Paulo Raimundo compara Rússia a “cão atiçado” e questiona se “a culpa é do cão”
Em entrevista à Lusa, Paulo Raimundo fala dos problemas do PCP, da sua linha como secretário-geral, das suas experiências profissionais e da guerra na Ucrânia.
O secretário-geral do PCP, Paulo Raimundo, comparou, em entrevista à Lusa, a Rússia a um “cão atiçado” pelos Estados Unidos, NATO e União Europeia, e sublinhou que o partido nada tem a ver com as “opções do Governo russo”. Para Paulo Raimundo, a posição do PCP em relação ao conflito na Ucrânia é “simples e simultaneamente complexa”.
“Não há dúvida de que há uma intervenção militar russa na Ucrânia” que o PCP “não relativiza”, sustentou o novo secretário-geral do PCP, que recorreu a uma história de infância para ilustrar que o Kremlin foi instigado.
“Tenho um amigo de infância e a determinada altura — miúdos de seis, sete anos — ele tinha um cachorrinho. Então a brincadeira que se montou, que era uma coisa completamente absurda, era três crianças que à vez atiçavam o cão. Atiçavam o cão, quando o cão vinha para morder gritavam e o cão, coitado, baixava... A brincadeira era assim. Esse meu amigo, que era o dono do cão, quando foi a vez dele de fazer esse movimento de atiçar o cão, o cão deu-lhe 20 e tal dentadas. Ao dono! E a pergunta é: a culpa é do cão? O cão é culpado desse acto?”, elaborou Paulo Raimundo.

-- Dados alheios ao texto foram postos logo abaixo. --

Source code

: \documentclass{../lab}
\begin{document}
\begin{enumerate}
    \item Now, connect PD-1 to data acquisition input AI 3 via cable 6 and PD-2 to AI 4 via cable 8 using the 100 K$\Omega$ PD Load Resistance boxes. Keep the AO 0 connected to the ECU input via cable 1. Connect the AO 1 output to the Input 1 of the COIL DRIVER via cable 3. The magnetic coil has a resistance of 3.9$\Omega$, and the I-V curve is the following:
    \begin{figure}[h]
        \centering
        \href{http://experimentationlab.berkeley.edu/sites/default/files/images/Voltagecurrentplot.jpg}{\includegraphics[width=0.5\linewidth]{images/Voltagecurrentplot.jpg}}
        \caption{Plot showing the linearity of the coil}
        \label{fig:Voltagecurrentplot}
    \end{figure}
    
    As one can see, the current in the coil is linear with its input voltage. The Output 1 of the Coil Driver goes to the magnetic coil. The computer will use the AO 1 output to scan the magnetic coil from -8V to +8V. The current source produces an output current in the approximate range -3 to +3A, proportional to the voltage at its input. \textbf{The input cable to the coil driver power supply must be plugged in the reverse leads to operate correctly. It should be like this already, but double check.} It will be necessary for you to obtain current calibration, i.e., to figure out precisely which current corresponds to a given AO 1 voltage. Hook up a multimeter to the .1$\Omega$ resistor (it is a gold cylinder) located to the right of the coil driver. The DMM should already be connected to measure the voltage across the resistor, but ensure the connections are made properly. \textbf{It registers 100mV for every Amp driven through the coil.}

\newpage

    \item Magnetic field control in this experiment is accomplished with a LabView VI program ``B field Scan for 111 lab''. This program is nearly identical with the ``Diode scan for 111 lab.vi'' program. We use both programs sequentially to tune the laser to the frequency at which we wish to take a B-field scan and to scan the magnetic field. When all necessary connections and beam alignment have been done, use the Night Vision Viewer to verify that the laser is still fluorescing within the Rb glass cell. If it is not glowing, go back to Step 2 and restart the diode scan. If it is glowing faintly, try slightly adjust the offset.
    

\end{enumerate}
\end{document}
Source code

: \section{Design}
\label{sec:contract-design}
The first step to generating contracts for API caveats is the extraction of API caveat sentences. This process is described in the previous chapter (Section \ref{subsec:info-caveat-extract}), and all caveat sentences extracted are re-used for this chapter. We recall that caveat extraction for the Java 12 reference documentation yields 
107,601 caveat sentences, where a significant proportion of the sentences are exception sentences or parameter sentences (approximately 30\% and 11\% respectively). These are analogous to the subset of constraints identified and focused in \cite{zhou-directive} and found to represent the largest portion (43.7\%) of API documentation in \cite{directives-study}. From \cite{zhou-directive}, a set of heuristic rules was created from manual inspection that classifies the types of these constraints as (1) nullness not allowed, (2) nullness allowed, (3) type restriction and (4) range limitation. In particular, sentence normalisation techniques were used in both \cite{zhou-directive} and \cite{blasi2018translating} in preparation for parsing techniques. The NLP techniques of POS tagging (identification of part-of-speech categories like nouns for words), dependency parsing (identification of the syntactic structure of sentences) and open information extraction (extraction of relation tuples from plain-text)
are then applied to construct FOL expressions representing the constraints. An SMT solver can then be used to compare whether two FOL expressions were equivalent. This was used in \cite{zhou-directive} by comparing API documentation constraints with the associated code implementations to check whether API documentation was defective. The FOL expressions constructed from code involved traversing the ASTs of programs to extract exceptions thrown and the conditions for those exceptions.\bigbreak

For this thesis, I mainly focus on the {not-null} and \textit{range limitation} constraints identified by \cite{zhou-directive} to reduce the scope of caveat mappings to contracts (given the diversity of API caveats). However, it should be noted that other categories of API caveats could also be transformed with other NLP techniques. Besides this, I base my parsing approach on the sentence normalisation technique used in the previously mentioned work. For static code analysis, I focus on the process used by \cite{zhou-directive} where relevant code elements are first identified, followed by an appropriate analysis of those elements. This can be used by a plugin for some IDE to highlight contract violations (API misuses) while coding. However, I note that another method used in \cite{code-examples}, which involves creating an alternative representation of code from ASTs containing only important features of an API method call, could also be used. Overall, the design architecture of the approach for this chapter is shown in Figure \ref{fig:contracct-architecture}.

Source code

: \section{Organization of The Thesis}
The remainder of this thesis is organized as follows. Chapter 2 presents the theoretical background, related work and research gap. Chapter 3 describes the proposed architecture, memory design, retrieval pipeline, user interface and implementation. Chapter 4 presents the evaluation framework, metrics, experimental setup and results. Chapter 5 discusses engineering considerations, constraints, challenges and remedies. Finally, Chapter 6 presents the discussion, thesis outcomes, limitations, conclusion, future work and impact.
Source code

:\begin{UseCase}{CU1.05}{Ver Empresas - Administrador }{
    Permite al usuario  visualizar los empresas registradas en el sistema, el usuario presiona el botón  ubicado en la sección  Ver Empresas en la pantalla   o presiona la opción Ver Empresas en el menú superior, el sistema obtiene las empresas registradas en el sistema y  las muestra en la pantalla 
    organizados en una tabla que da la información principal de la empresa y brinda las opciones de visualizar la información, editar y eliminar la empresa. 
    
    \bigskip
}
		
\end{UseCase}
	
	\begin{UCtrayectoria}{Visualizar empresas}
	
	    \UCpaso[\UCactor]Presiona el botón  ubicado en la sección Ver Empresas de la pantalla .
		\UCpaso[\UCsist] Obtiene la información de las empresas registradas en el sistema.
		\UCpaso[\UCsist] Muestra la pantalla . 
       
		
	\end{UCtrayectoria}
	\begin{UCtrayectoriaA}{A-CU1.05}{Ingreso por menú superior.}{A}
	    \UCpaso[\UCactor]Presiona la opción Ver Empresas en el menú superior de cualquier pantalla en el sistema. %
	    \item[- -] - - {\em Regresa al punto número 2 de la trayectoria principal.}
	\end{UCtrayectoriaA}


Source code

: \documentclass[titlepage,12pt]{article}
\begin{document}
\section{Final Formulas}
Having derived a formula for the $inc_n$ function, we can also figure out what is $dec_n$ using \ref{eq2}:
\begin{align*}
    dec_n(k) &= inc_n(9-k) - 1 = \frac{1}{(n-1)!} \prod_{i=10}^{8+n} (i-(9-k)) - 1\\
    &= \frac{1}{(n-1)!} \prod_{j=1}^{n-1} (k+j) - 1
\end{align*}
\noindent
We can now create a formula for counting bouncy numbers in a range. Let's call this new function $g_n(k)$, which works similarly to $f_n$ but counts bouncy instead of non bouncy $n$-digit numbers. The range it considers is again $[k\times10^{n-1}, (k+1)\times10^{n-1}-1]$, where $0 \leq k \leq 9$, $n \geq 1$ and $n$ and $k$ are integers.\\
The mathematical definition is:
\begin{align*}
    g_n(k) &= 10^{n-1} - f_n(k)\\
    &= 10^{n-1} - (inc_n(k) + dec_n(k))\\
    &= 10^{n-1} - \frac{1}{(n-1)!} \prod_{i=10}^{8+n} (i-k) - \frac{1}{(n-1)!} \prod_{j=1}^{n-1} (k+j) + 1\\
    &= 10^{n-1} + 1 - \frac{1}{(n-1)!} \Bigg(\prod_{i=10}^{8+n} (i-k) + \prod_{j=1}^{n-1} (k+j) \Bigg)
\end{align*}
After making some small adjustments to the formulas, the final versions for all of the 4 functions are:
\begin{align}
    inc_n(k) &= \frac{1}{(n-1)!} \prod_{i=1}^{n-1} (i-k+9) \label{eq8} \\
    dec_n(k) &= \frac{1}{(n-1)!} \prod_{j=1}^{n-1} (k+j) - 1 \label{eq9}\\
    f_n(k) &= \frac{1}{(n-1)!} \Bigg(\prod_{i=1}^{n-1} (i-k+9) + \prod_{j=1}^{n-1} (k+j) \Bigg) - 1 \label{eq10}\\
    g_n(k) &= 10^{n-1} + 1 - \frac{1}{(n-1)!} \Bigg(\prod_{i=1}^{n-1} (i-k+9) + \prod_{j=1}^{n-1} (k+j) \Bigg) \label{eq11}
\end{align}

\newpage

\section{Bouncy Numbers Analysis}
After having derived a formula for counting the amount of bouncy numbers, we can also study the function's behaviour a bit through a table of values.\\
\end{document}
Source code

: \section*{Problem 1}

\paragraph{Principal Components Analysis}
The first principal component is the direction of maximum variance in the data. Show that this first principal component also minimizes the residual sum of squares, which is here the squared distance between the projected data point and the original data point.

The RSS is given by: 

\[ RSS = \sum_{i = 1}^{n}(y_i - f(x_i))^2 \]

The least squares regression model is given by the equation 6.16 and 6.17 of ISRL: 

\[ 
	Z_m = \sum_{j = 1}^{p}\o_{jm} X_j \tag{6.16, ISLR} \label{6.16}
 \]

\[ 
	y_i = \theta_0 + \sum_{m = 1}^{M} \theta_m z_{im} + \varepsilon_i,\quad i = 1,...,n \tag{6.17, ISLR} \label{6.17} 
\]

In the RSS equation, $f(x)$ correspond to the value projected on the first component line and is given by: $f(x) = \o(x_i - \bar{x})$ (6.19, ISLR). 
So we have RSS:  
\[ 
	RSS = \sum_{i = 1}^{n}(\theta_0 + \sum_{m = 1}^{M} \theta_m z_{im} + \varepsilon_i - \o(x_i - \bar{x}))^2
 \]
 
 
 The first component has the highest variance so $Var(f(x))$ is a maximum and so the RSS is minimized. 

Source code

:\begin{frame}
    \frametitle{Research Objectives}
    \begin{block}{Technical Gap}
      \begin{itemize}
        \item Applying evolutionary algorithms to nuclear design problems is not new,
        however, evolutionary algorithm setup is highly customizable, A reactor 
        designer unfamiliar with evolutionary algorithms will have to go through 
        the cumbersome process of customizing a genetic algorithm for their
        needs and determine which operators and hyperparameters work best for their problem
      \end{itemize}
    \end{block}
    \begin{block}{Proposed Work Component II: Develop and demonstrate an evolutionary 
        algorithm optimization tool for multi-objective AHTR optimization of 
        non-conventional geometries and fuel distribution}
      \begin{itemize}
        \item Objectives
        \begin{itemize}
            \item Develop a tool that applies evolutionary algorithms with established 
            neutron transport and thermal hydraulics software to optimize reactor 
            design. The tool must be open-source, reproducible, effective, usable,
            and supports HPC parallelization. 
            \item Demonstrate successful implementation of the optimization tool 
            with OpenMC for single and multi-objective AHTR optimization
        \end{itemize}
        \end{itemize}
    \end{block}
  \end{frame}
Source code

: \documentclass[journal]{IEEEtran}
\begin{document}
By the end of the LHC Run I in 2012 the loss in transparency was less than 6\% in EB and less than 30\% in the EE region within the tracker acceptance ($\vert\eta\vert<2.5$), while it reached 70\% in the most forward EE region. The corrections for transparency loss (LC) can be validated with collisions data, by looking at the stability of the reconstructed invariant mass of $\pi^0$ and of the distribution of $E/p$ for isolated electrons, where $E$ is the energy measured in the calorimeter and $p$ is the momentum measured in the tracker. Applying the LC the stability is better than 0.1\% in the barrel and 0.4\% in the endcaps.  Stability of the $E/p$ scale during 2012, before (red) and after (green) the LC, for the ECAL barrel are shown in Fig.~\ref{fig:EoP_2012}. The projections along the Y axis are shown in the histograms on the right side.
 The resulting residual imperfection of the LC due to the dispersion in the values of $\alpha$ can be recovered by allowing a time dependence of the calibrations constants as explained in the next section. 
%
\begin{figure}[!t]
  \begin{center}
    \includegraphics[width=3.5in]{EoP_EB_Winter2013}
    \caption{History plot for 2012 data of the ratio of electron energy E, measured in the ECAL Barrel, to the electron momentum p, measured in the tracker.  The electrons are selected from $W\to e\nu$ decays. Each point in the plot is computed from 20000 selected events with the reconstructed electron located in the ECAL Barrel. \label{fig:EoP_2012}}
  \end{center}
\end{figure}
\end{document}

O dirigente do partido reconheceu que “esta história pode parecer um bocadinho absurda”, mas tem como finalidade “contextualizar” que os Estados Unidos, a NATO e a União Europeia “parecem os três meninos a atiçar o cão”. “É que não começou o problema em 24 de Fevereiro. Ele teve um escalar condenável nesse dia, mas não começou aí”, disse, afirmando que o PCP condenou “desde o princípio a intervenção militar russa, até por questões do direito internacional”.
“Aquela acção militar é condenável, desde logo à luz do direito internacional”, reforçou. “Nós não menosprezamos, nem relativizamos, a intervenção militar russa”, completou.
O secretário-geral do PCP lamentou que se tenha chegado ao ponto de ser necessário clarificar que o PCP “não tem nada a ver com o Governo russo": Não há nada que nos relacione com o Governo russo, nem de longe, nem de perto. Não temos nada a ver com as opções de classe do Governo russo. Estamos no dia-a-dia ao combate com essas opções”, advogou.
Paulo Raimundo considerou que a população ucraniana é a verdadeira vítima do conflito, uma vez que o número de refugiados “caminha para quase metade da população” — mais de 13 milhões desde o início da guerra — e é desconhecido o número total de vítimas mortais, e disse esperar que não haja “mais momentos de escalada”.
“Não podemos ficar à espera que nos venham bater à porta”
Sobre o PCP, Paulo Raimundo, reconheceu “insuficiências” na organização interna do partido e advertiu que os militantes não podem ficar à espera que lhes vão bater à porta. “Nós não podemos continuar a ficar à espera que nos batam à porta”, disse Paulo Raimundo, afirmando que a Conferência Nacional do passado fim-de-semana, em Corroios, teve como objectivo “animar” e incentivar os militantes a “tomar a iniciativa”.
Questionado sobre que “insuficiências” na organização interna foram identificadas, Raimundo referiu em primeiro lugar o recrutamento de novos militantes, frisando que dos dois mil que entraram recentemente a maior parte são “pessoas que dizem ‘nós queremos aderir'”. “(...) Temos organizações do partido que tem tudo muito organizadinho, com as quotas em dia, tudo organizado, mas com uma desligação ao meio de onde estão. Ou, por exemplo, de que vale uma comissão de freguesia, que tem as quotas em dia, ‘'Avantes! vendidos, mas depois passa ao lado dos problemas que as pessoas vivem naquela freguesia”, apontou.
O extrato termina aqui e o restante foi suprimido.